Sizes of primitive data types are given below.

sizeof(int) = 4 bytes
sizeof(short) = 2 bytes
sizeof(char) = 1 byte

struct foo1 {
int d1;
char c1;
int d2;
};

struct foo2 {
int d1;
char c1;
int d2;
char c2;
short s;
};

struct foo3 {
int d1;
int d2;
char c1;
char c2;
short s;
};

struct foo4 {
char c1;
int d1;
short s;
int d2;
char c2;
};

1. $9,\; 12,\; 12,\; 12$
2. $9,\; 12,\;16,\; 20$
3. $12,\; 16,\; 12,\; 20$
4. $12,\; 20,\; 20,\; 20$

Each variable of “type” must be stored at a location divisible by “sizeof(type)”.
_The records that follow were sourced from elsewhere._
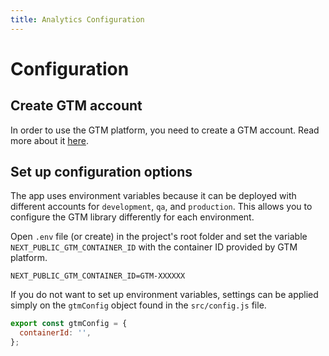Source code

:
 ```yaml
---
title: Analytics Configuration
---
```


# Configuration

## Create GTM account

In order to use the GTM platform, you need to create a GTM account. Read more about it
[here](https://support.google.com/tagmanager/answer/6103696?hl=en#install&zippy=%2Cweb-pages).

## Set up configuration options

The app uses environment variables because it can be deployed with different accounts
for `development`, `qa`, and `production`. This allows you to configure the GTM library differently
for each environment.

Open `.env` file (or create) in the project's root folder and set the
variable `NEXT_PUBLIC_GTM_CONTAINER_ID` with the container ID provided by GTM platform.

```shell
NEXT_PUBLIC_GTM_CONTAINER_ID=GTM-XXXXXX
```

If you do not want to set up environment variables, settings can be applied simply on
the `gtmConfig` object found in the `src/config.js` file.

```js
export const gtmConfig = {
  containerId: '',
};
```
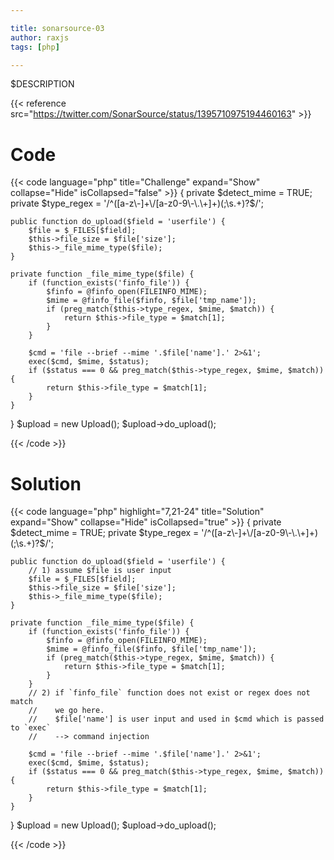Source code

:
 ```yaml
---

title: sonarsource-03
author: raxjs
tags: [php]

---
```


$DESCRIPTION

<!--more-->
{{< reference src="https://twitter.com/SonarSource/status/1395710975194460163" >}}

# Code
{{< code language="php"  title="Challenge" expand="Show" collapse="Hide" isCollapsed="false" >}}
{
    private $detect_mime = TRUE;
    private $type_regex = '/^([a-z\-]+\/[a-z0-9\-\.\+]+)(;\s.+)?$/';

    public function do_upload($field = 'userfile') {
        $file = $_FILES[$field];
        $this->file_size = $file['size'];
        $this->_file_mime_type($file);
    }

    private function _file_mime_type($file) {
        if (function_exists('finfo_file')) {
            $finfo = @finfo_open(FILEINFO_MIME);
            $mime = @finfo_file($finfo, $file['tmp_name']);
            if (preg_match($this->type_regex, $mime, $match)) {
                return $this->file_type = $match[1];
            }
        }

        $cmd = 'file --brief --mime '.$file['name'].' 2>&1';
        exec($cmd, $mime, $status);
        if ($status === 0 && preg_match($this->type_regex, $mime, $match)) {
            return $this->file_type = $match[1];
        }
    }
}
$upload = new Upload();
$upload->do_upload();

{{< /code >}}

# Solution
{{< code language="php" highlight="7,21-24" title="Solution" expand="Show" collapse="Hide" isCollapsed="true" >}}
{
    private $detect_mime = TRUE;
    private $type_regex = '/^([a-z\-]+\/[a-z0-9\-\.\+]+)(;\s.+)?$/';

    public function do_upload($field = 'userfile') {
        // 1) assume $file is user input
        $file = $_FILES[$field];
        $this->file_size = $file['size'];
        $this->_file_mime_type($file);
    }

    private function _file_mime_type($file) {
        if (function_exists('finfo_file')) {
            $finfo = @finfo_open(FILEINFO_MIME);
            $mime = @finfo_file($finfo, $file['tmp_name']);
            if (preg_match($this->type_regex, $mime, $match)) {
                return $this->file_type = $match[1];
            }
        }
        // 2) if `finfo_file` function does not exist or regex does not match
        //    we go here.
        //    $file['name'] is user input and used in $cmd which is passed to `exec`
        //    --> command injection

        $cmd = 'file --brief --mime '.$file['name'].' 2>&1';
        exec($cmd, $mime, $status);
        if ($status === 0 && preg_match($this->type_regex, $mime, $match)) {
            return $this->file_type = $match[1];
        }
    }
}
$upload = new Upload();
$upload->do_upload();



{{< /code >}}
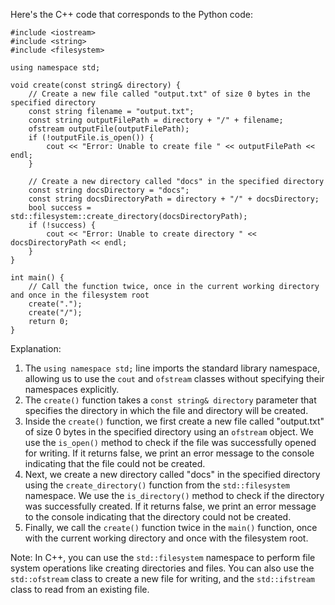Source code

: 
Here's the C++ code that corresponds to the Python code:
```
#include <iostream>
#include <string>
#include <filesystem>

using namespace std;

void create(const string& directory) {
    // Create a new file called "output.txt" of size 0 bytes in the specified directory
    const string filename = "output.txt";
    const string outputFilePath = directory + "/" + filename;
    ofstream outputFile(outputFilePath);
    if (!outputFile.is_open()) {
        cout << "Error: Unable to create file " << outputFilePath << endl;
    }

    // Create a new directory called "docs" in the specified directory
    const string docsDirectory = "docs";
    const string docsDirectoryPath = directory + "/" + docsDirectory;
    bool success = std::filesystem::create_directory(docsDirectoryPath);
    if (!success) {
        cout << "Error: Unable to create directory " << docsDirectoryPath << endl;
    }
}

int main() {
    // Call the function twice, once in the current working directory and once in the filesystem root
    create(".");
    create("/");
    return 0;
}
```
Explanation:

1. The `using namespace std;` line imports the standard library namespace, allowing us to use the `cout` and `ofstream` classes without specifying their namespaces explicitly.
2. The `create()` function takes a `const string& directory` parameter that specifies the directory in which the file and directory will be created.
3. Inside the `create()` function, we first create a new file called "output.txt" of size 0 bytes in the specified directory using an `ofstream` object. We use the `is_open()` method to check if the file was successfully opened for writing. If it returns false, we print an error message to the console indicating that the file could not be created.
4. Next, we create a new directory called "docs" in the specified directory using the `create_directory()` function from the `std::filesystem` namespace. We use the `is_directory()` method to check if the directory was successfully created. If it returns false, we print an error message to the console indicating that the directory could not be created.
5. Finally, we call the `create()` function twice in the `main()` function, once with the current working directory and once with the filesystem root.

Note: In C++, you can use the `std::filesystem` namespace to perform file system operations like creating directories and files. You can also use the `std::ofstream` class to create a new file for writing, and the `std::ifstream` class to read from an existing file.
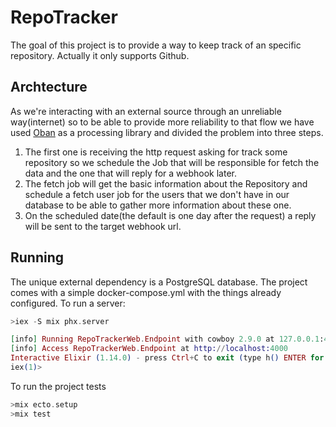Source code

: # RepoTracker

The goal of this project is to provide a way to keep track of an specific repository. Actually it only supports Github.

## Archtecture

As we're interacting with an external source through an unreliable way(internet) so to be able to provide more reliability to that flow we have used [Oban](https://hexdocs.pm/oban/Oban.html) as a processing library and divided the problem into three steps.
1. The first one is receiving the http request asking for track some repository so we schedule the Job that will be responsible for fetch the data and the one that will reply for a webhook later.
2. The fetch job will get the basic information about the Repository and schedule a fetch user job for the users that we don't have in our database to be able to gather more information about these one.
3. On the scheduled date(the default is one day after the request) a reply will be sent to the target webhook url.

## Running

The unique external dependency is a PostgreSQL database. The project comes with a simple docker-compose.yml with the things already configured.
To run a server:
``` elixir
>iex -S mix phx.server

[info] Running RepoTrackerWeb.Endpoint with cowboy 2.9.0 at 127.0.0.1:4000 (http)
[info] Access RepoTrackerWeb.Endpoint at http://localhost:4000
Interactive Elixir (1.14.0) - press Ctrl+C to exit (type h() ENTER for help)
iex(1)>
```

To run the project tests
``` elixir
>mix ecto.setup
>mix test
```
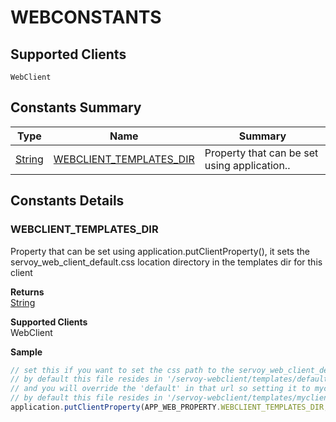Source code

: #  WEBCONSTANTS

## **Supported Clients**

    WebClient

## Constants Summary

| Type                                                  | Name                                          | Summary                                                          |
| ----------------------------------------------------- | --------------------------------------------- | ---------------------------------------------------------------- |
| [String](../JSLib/String.md) | [WEBCLIENT_TEMPLATES_DIR](WEBCONSTANTS.md#WEBCLIENT_TEMPLATES_DIR)                   | Property that can be set using application..                                    |

## Constants Details

### WEBCLIENT_TEMPLATES_DIR

Property that can be set using application.putClientProperty(), it sets the servoy_web_client_default.css location directory in the templates dir for this client

**Returns**\
[String](../JSLib/String.md) 

**Supported Clients**\
WebClient

**Sample**

```javascript
// set this if you want to set the css path to the servoy_web_client_default.css file that you can specify per client
// by default this file resides in '/servoy-webclient/templates/default/servoy_web_client_default.css'
// and you will override the 'default' in that url so setting it to myclient1 will result in:
// by default this file resides in '/servoy-webclient/templates/myclient1/servoy_web_client_default.css'
application.putClientProperty(APP_WEB_PROPERTY.WEBCLIENT_TEMPLATES_DIR, 'myclient1');
```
Ints must be stored at locations 0, 4, 400, 256, 1024 etc.

chars can be stored anywhere since sizeof(char) = 1B and 1|anything.

To solve these types of questions first make a structure as wide as its largest sized element, then grow it in either upwards or downwards direction without altering the order of elements of structure.

int d1; char c1; int d2;
 int d1: size 4B: location 0 – 3 char c1: size 1B: location 4 – 4 3B padded: location 5 – 7 int d2: size 4B: location 8 – 11

Width: 4B. Total size = 12B

int d1; char c1; int d2; char c2; short s;
 int d1: size 4B: location 0 – 3 char c1: size 1B: location 4 – 4 3B padded: location 5 – 7 int d2: size 4B: location 8 – 11 char c2: size 1B: location 12 – 12 1B padded: location 13 – 13 short s: size 2B: location 14 – 15

Width: 4B. Total size = 16B

int d1; int d2; char c1; char c2; short s;
 int d1: size 4B: location 0 – 3 int d2: size 4B: location 4 – 7 char c1: size 1B: location 8 – 8 char c2: size 1B: location 9 –   9 shot s: size 2B: location 10 – 11

Width: 4B. Total size = 12B

char c1; int d1; short s; int d2; char c2;
 char c1: size 1B: location 0 – 0 3 bytes padded: location 1 – 3 int d1: size 4B: location 4 – 7 short s: size 2B: location 8 – 9 2 bytes padded: location 10 -11 int d2: size 4B: location 12 – 15 char c2: size 1B: location 16 – 16 3 bytes padded: location 17  – 19

Width: 4B. Total size = 20B

Nice explanation…

Just one minor correction needed in structure foo2.

Here, short s will not store at location 13-14, instead it will be stored at location 14-15 and 1B padded location will be 13-13.

beautiful presentation.

The main point of this question is :

Each variable of “type” must be stored at a location divisible by “sizeof(type)”.